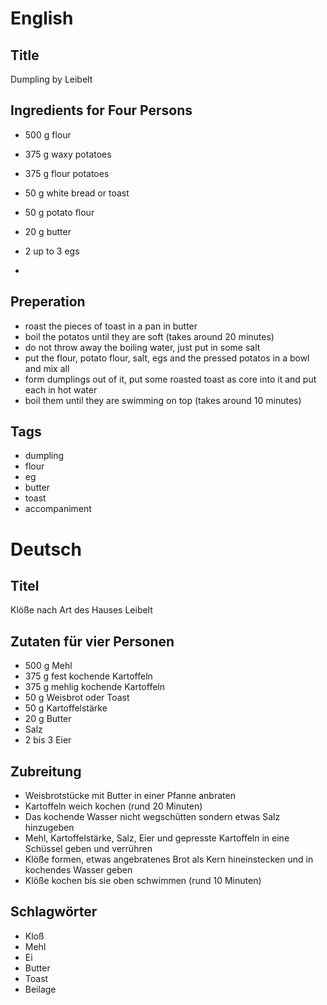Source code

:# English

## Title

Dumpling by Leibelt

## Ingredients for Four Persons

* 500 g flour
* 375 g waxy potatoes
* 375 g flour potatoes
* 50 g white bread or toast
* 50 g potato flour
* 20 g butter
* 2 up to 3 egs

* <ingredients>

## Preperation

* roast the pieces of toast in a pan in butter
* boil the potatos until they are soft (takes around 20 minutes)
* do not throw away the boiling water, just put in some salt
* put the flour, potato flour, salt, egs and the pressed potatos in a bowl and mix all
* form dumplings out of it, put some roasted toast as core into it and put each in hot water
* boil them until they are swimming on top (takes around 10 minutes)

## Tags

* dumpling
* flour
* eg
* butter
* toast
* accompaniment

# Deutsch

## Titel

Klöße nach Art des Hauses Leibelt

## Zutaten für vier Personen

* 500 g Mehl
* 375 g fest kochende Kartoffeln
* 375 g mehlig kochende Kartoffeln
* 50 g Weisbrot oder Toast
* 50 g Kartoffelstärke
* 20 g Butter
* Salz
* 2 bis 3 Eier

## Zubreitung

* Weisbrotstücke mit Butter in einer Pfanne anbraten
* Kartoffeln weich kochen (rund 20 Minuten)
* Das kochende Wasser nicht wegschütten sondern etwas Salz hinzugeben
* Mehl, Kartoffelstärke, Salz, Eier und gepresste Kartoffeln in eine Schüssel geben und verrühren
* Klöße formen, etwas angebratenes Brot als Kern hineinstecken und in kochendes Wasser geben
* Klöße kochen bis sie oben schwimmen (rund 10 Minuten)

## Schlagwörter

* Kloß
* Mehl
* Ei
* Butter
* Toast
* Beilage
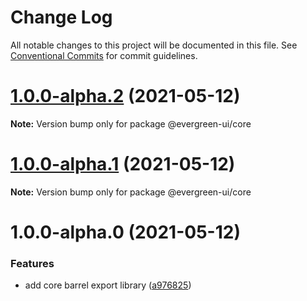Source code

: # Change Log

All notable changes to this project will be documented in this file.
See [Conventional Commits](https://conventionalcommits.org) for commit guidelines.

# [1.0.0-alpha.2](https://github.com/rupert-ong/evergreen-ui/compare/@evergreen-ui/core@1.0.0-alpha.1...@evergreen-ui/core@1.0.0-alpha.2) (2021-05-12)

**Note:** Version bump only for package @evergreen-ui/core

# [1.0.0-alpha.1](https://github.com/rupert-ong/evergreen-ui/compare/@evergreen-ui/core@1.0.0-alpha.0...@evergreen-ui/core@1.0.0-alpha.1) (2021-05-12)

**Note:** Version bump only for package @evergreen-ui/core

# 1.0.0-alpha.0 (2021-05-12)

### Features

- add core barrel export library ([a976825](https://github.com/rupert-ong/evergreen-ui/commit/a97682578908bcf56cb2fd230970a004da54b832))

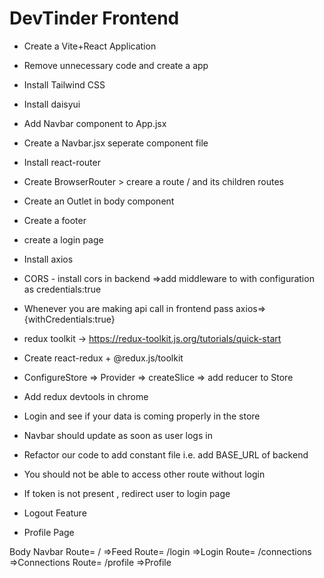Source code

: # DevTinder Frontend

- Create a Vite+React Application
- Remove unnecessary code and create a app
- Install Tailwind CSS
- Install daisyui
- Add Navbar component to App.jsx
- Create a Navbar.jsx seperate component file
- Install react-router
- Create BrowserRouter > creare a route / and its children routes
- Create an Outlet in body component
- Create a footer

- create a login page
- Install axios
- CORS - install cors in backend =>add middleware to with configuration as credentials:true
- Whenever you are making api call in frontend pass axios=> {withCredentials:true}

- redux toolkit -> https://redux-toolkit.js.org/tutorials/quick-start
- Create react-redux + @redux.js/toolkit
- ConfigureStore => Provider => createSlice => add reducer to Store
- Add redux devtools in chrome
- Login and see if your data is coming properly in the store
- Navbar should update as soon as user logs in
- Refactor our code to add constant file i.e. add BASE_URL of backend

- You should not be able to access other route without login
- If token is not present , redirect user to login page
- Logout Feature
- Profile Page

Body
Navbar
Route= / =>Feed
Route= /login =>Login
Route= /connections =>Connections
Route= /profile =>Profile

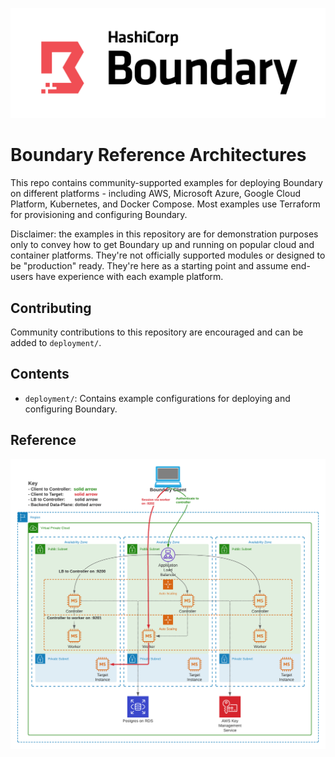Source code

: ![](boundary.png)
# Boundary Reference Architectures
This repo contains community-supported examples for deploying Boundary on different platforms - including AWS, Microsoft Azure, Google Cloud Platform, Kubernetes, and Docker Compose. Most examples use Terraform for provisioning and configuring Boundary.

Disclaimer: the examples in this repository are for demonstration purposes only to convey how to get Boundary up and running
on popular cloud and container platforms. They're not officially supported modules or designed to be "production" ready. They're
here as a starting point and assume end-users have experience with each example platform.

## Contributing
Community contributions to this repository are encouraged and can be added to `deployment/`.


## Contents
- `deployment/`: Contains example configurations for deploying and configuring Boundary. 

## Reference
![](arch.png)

##############################

WHAT IS NEEDED → In your copy, repeat the records above exactly and include no images.

ANSWER BELOW →
Source code

:# English

## Title

Dumpling by Leibelt

## Ingredients for Four Persons

* 500 g flour
* 375 g waxy potatoes
* 375 g flour potatoes
* 50 g white bread or toast
* 50 g potato flour
* 20 g butter
* 2 up to 3 egs

* <ingredients>

## Preperation

* roast the pieces of toast in a pan in butter
* boil the potatos until they are soft (takes around 20 minutes)
* do not throw away the boiling water, just put in some salt
* put the flour, potato flour, salt, egs and the pressed potatos in a bowl and mix all
* form dumplings out of it, put some roasted toast as core into it and put each in hot water
* boil them until they are swimming on top (takes around 10 minutes)

## Tags

* dumpling
* flour
* eg
* butter
* toast
* accompaniment

# Deutsch

## Titel

Klöße nach Art des Hauses Leibelt

## Zutaten für vier Personen

* 500 g Mehl
* 375 g fest kochende Kartoffeln
* 375 g mehlig kochende Kartoffeln
* 50 g Weisbrot oder Toast
* 50 g Kartoffelstärke
* 20 g Butter
* Salz
* 2 bis 3 Eier

## Zubreitung

* Weisbrotstücke mit Butter in einer Pfanne anbraten
* Kartoffeln weich kochen (rund 20 Minuten)
* Das kochende Wasser nicht wegschütten sondern etwas Salz hinzugeben
* Mehl, Kartoffelstärke, Salz, Eier und gepresste Kartoffeln in eine Schüssel geben und verrühren
* Klöße formen, etwas angebratenes Brot als Kern hineinstecken und in kochendes Wasser geben
* Klöße kochen bis sie oben schwimmen (rund 10 Minuten)

## Schlagwörter

* Kloß
* Mehl
* Ei
* Butter
* Toast
* Beilage
Source code

: # Change Log

All notable changes to this project will be documented in this file.
See [Conventional Commits](https://conventionalcommits.org) for commit guidelines.

# [1.0.0-alpha.2](https://github.com/rupert-ong/evergreen-ui/compare/@evergreen-ui/core@1.0.0-alpha.1...@evergreen-ui/core@1.0.0-alpha.2) (2021-05-12)

**Note:** Version bump only for package @evergreen-ui/core

# [1.0.0-alpha.1](https://github.com/rupert-ong/evergreen-ui/compare/@evergreen-ui/core@1.0.0-alpha.0...@evergreen-ui/core@1.0.0-alpha.1) (2021-05-12)

**Note:** Version bump only for package @evergreen-ui/core

# 1.0.0-alpha.0 (2021-05-12)

### Features

- add core barrel export library ([a976825](https://github.com/rupert-ong/evergreen-ui/commit/a97682578908bcf56cb2fd230970a004da54b832))

Source code

: # DevTinder Frontend

- Create a Vite+React Application
- Remove unnecessary code and create a app
- Install Tailwind CSS
- Install daisyui
- Add Navbar component to App.jsx
- Create a Navbar.jsx seperate component file
- Install react-router
- Create BrowserRouter > creare a route / and its children routes
- Create an Outlet in body component
- Create a footer

- create a login page
- Install axios
- CORS - install cors in backend =>add middleware to with configuration as credentials:true
- Whenever you are making api call in frontend pass axios=> {withCredentials:true}

- redux toolkit -> https://redux-toolkit.js.org/tutorials/quick-start
- Create react-redux + @redux.js/toolkit
- ConfigureStore => Provider => createSlice => add reducer to Store
- Add redux devtools in chrome
- Login and see if your data is coming properly in the store
- Navbar should update as soon as user logs in
- Refactor our code to add constant file i.e. add BASE_URL of backend

- You should not be able to access other route without login
- If token is not present , redirect user to login page
- Logout Feature
- Profile Page

Body
Navbar
Route= / =>Feed
Route= /login =>Login
Route= /connections =>Connections
Route= /profile =>Profile

Source code

: ![](boundary.png)
# Boundary Reference Architectures
This repo contains community-supported examples for deploying Boundary on different platforms - including AWS, Microsoft Azure, Google Cloud Platform, Kubernetes, and Docker Compose. Most examples use Terraform for provisioning and configuring Boundary.

Disclaimer: the examples in this repository are for demonstration purposes only to convey how to get Boundary up and running
on popular cloud and container platforms. They're not officially supported modules or designed to be "production" ready. They're
here as a starting point and assume end-users have experience with each example platform.

## Contributing
Community contributions to this repository are encouraged and can be added to `deployment/`.


## Contents
- `deployment/`: Contains example configurations for deploying and configuring Boundary. 

## Reference
![](arch.png)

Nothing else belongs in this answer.